:: Work instructions ::
Check the material that follows and say how many lines include the string "newwinner", giving the number alone.

:: Given records ::
^^^^

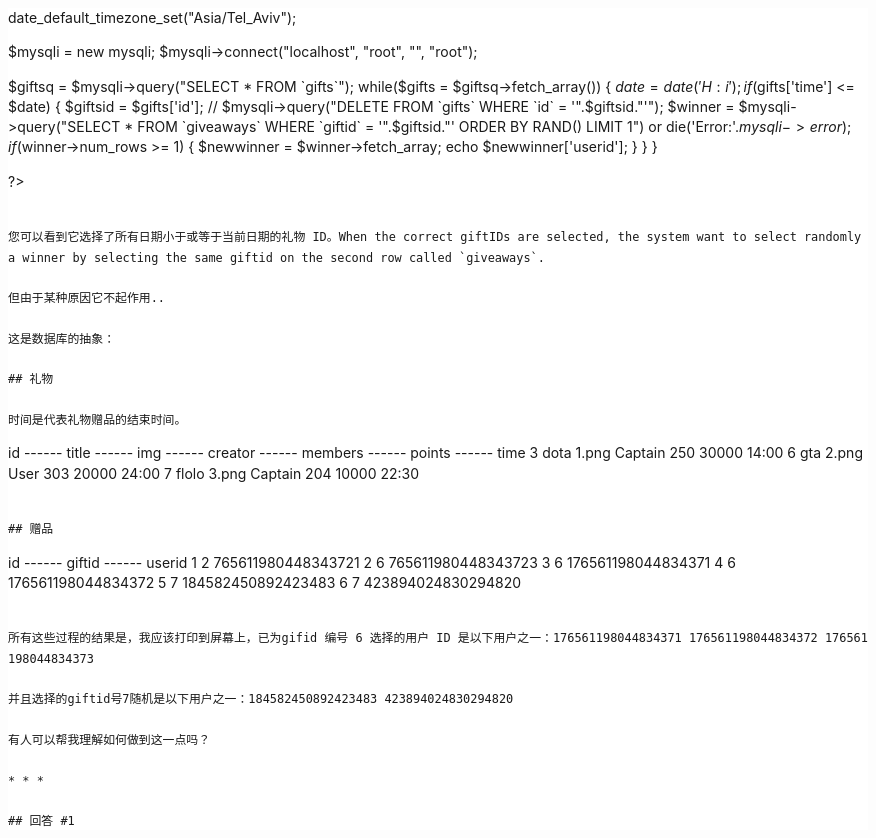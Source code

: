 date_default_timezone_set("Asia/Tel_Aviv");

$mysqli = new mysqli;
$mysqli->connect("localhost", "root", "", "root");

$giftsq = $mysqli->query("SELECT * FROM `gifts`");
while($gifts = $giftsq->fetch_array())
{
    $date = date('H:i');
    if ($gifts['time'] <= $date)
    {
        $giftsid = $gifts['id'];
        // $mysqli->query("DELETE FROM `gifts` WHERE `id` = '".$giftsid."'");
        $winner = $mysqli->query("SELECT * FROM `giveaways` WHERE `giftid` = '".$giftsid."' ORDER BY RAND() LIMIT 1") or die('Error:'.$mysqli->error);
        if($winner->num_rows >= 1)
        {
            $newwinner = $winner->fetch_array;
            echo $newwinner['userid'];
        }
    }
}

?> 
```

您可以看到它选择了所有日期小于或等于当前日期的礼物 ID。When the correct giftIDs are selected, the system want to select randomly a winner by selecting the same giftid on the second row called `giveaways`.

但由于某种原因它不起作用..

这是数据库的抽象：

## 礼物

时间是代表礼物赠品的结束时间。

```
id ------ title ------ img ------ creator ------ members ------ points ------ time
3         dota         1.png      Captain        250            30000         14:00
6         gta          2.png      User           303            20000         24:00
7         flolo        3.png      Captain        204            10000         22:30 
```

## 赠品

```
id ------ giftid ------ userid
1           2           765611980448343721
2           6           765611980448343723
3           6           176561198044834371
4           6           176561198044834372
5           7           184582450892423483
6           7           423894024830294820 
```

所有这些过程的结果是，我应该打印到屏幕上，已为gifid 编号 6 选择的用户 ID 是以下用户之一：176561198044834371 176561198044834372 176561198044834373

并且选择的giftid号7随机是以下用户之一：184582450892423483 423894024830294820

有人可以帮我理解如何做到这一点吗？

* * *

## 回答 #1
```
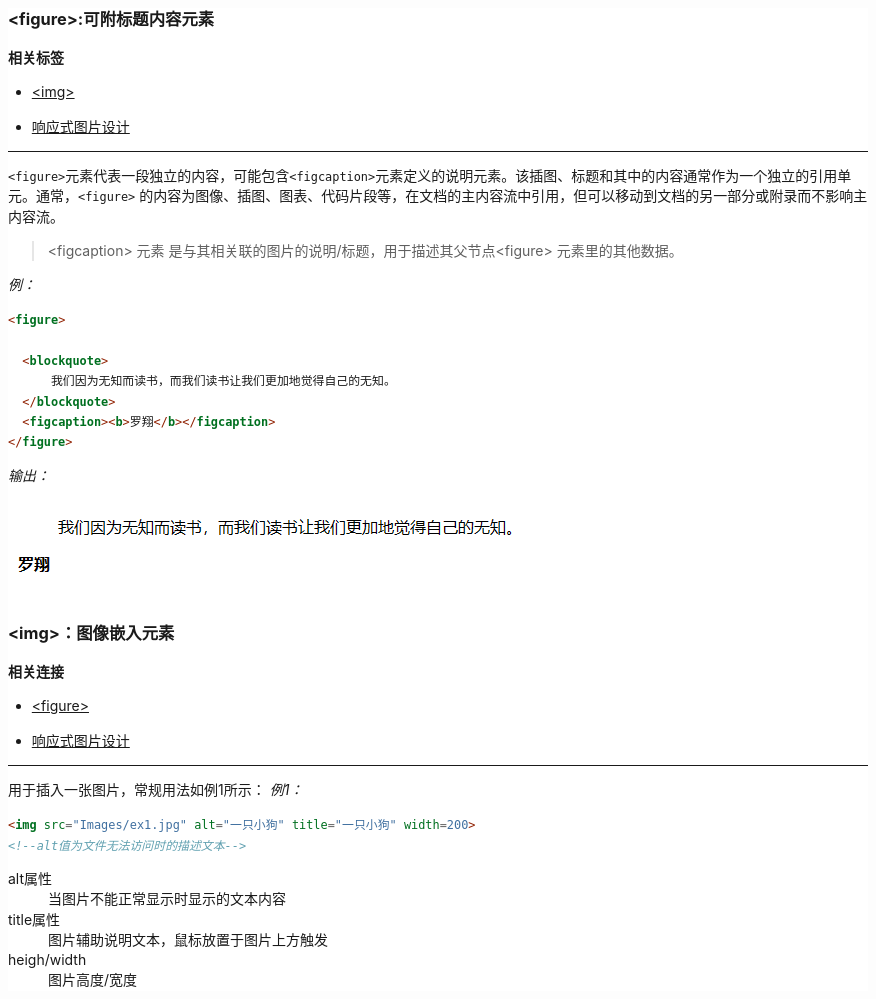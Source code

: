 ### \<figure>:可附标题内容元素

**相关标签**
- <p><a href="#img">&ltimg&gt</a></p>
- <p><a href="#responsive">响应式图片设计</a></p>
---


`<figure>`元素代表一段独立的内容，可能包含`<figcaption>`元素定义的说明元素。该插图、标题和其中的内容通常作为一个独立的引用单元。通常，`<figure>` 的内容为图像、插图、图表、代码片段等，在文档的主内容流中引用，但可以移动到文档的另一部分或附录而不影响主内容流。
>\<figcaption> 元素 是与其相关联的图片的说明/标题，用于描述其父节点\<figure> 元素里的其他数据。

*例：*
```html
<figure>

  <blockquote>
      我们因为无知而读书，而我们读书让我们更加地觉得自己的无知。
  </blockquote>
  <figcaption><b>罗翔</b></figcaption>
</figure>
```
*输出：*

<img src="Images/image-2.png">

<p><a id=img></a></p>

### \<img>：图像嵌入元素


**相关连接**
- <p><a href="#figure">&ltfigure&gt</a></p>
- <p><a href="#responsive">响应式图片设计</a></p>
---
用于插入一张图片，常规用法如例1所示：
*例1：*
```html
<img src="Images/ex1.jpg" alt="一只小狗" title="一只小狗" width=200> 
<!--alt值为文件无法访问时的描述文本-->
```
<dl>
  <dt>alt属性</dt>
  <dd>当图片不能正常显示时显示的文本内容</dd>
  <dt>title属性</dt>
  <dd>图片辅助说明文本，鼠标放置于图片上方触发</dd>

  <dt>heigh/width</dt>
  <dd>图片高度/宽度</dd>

^^^^

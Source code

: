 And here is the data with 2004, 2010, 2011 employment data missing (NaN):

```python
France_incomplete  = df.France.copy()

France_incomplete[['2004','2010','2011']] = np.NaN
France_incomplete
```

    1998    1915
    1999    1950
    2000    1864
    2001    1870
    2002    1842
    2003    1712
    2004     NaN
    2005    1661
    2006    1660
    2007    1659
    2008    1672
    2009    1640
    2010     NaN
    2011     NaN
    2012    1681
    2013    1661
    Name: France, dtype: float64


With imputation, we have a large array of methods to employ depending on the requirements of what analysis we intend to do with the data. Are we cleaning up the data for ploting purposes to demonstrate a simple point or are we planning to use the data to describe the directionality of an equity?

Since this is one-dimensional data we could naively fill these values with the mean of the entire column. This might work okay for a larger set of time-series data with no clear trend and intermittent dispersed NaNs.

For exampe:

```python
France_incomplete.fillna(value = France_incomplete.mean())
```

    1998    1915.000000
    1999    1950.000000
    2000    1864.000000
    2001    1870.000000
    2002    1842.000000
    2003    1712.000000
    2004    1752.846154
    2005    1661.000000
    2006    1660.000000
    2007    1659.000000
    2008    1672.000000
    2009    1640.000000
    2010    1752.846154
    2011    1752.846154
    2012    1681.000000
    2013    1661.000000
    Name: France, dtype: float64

^^^^

:: Output of the exercise ::
2